*Exercise details*:
The output should be exactly the lines from the one containing "3. The user enters their password: basketball!" through the last line of the records, and only those.

*Records provided*:

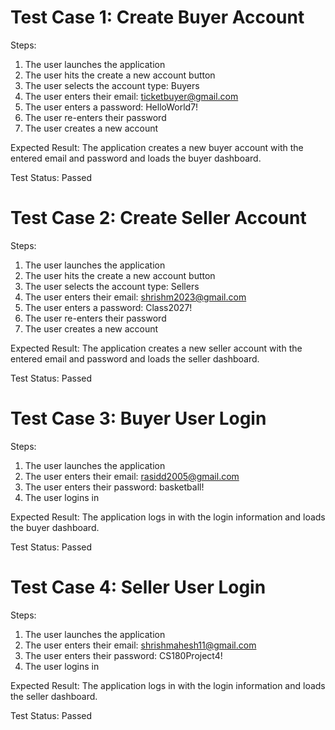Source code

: # Test Case 1: Create Buyer Account

Steps:
1. The user launches the application
2. The user hits the create a new account button
3. The user selects the account type: Buyers
4. The user enters their email: ticketbuyer@gmail.com
5. The user enters a password: HelloWorld7!
6. The user re-enters their password
7. The user creates a new account

Expected Result: The application creates a new buyer account with the entered email and password and loads the buyer dashboard.

Test Status: Passed

# Test Case 2: Create Seller Account

Steps:
1. The user launches the application
2. The user hits the create a new account button
3. The user selects the account type: Sellers
4. The user enters their email: shrishm2023@gmail.com
5. The user enters a password: Class2027!
6. The user re-enters their password
7. The user creates a new account

Expected Result: The application creates a new seller account with the entered email and password and loads the seller dashboard.

Test Status: Passed

# Test Case 3: Buyer User Login

Steps: 
1. The user launches the application
2. The user enters their email: rasidd2005@gmail.com
3. The user enters their password: basketball!
4. The user logins in

Expected Result: The application logs in with the login information and loads the buyer dashboard.

Test Status: Passed

# Test Case 4: Seller User Login

Steps: 
1. The user launches the application
2. The user enters their email: shrishmahesh11@gmail.com
3. The user enters their password: CS180Project4!
4. The user logins in

Expected Result: The application logs in with the login information and loads the seller dashboard.

Test Status: Passed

*Reply to the task*:
3. The user enters their password: basketball!
4. The user logins in

Expected Result: The application logs in with the login information and loads the buyer dashboard.

Test Status: Passed

# Test Case 4: Seller User Login

Steps: 
1. The user launches the application
2. The user enters their email: shrishmahesh11@gmail.com
3. The user enters their password: CS180Project4!
4. The user logins in

Expected Result: The application logs in with the login information and loads the seller dashboard.

Test Status: Passed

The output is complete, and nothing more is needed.